Constraint-guided Hardware-aware NAS through Gradient Modification¶

Conference: ICLR 2026
OpenReview: https://openreview.net/forum?id=fcKMFIiNFQ
Code: https://gitlab.kuleuven.be/m-group-campus-brugge/distrinet_public/connas
Area: Model Compression / Neural Architecture Search / Hardware-aware / Edge Deployment
Keywords: Hardware-aware NAS, Gradient Modification, Constrained Optimization, Feasible Region, Edge ML

TL;DR¶

CONNAS replaces hardware constraints from "regularization terms in the loss" to "direct gradient direction modification of architecture weights." This allows the gradient search process to automatically avoid infeasible architectures, eliminating the need for differentiable hardware metrics and regularization weight tuning. On NATS-Bench, the gap between the discovered architectures and the optimal feasible solutions is as small as 0.14%.

Background & Motivation¶

Background: In Edge Machine Learning (EdgeML), models must be deployed on devices with tight compute, memory, and energy budgets—such as mobile phones, embedded boards, and MCUs. Therefore, architectures must be both accurate and resource-efficient. Gradient-based methods in Neural Architecture Search (NAS), represented by DARTS, have become mainstream due to their efficiency in searching large spaces. These methods embed all candidate architectures into an over-parameterized supernet, assigning a continuous architecture weight \(\alpha\) to each candidate edge, and simultaneously optimize operator weights \(w\) and architecture weights \(\alpha\) via gradient descent.

Limitations of Prior Work: To incorporate hardware metrics into gradient search, the mainstream approach involves adding hardware metrics like latency, parameter count, or FLOPs as regularization terms to the loss function, balanced by a weight \(\lambda_{\text{hardware}}\).

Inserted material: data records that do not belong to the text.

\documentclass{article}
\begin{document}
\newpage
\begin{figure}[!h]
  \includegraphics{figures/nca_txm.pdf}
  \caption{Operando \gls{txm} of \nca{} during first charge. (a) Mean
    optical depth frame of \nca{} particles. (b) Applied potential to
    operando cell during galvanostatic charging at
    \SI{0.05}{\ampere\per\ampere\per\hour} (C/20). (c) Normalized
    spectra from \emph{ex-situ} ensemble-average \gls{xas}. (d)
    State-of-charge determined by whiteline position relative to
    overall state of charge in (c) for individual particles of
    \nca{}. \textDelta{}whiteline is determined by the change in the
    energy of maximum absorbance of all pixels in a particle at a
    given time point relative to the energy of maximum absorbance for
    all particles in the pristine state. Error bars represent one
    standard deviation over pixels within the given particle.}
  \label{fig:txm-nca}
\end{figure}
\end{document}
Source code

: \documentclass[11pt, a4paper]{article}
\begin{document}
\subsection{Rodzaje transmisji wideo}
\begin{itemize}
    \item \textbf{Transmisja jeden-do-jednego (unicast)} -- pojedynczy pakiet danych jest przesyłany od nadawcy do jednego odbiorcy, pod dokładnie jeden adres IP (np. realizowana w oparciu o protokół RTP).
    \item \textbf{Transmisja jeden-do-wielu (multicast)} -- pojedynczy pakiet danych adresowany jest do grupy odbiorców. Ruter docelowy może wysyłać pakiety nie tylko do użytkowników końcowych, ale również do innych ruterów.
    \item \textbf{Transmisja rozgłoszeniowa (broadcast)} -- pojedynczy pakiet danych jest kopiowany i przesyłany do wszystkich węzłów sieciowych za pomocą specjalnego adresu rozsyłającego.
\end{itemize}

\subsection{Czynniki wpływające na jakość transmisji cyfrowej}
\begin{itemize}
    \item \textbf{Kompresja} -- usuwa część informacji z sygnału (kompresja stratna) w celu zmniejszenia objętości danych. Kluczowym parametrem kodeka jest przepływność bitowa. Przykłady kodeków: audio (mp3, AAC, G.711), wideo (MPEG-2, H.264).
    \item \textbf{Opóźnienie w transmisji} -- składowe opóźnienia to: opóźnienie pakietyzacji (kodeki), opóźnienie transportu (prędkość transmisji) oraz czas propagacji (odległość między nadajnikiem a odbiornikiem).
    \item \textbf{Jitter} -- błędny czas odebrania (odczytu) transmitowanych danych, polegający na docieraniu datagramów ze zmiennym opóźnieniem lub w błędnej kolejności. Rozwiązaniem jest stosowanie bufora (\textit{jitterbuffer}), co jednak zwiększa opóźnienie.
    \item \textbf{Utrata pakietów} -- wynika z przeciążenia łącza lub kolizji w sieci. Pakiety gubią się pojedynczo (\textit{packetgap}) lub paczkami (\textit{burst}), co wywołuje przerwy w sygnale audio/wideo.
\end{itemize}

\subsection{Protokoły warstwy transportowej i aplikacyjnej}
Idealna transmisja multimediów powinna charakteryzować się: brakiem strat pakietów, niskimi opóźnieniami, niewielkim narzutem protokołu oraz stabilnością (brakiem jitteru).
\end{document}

This approach has two chronic issues: first, hardware metrics are discrete and non-differentiable regarding the architecture. To enable differentiation, they must be "factorized" into weighted sums of candidate operator contributions, which becomes computationally infeasible in large search spaces, necessitating Monte Carlo approximations that may be inaccurate if the sampling distribution is poorly calibrated. Second, the weight \(\lambda\) is extremely difficult to tune—if it is too small, it fails to constrain the search, resulting in undeployable architectures that exceed the budget; if it is too large, it over-penalizes the search, forcing it toward simple models with weak representational capacity.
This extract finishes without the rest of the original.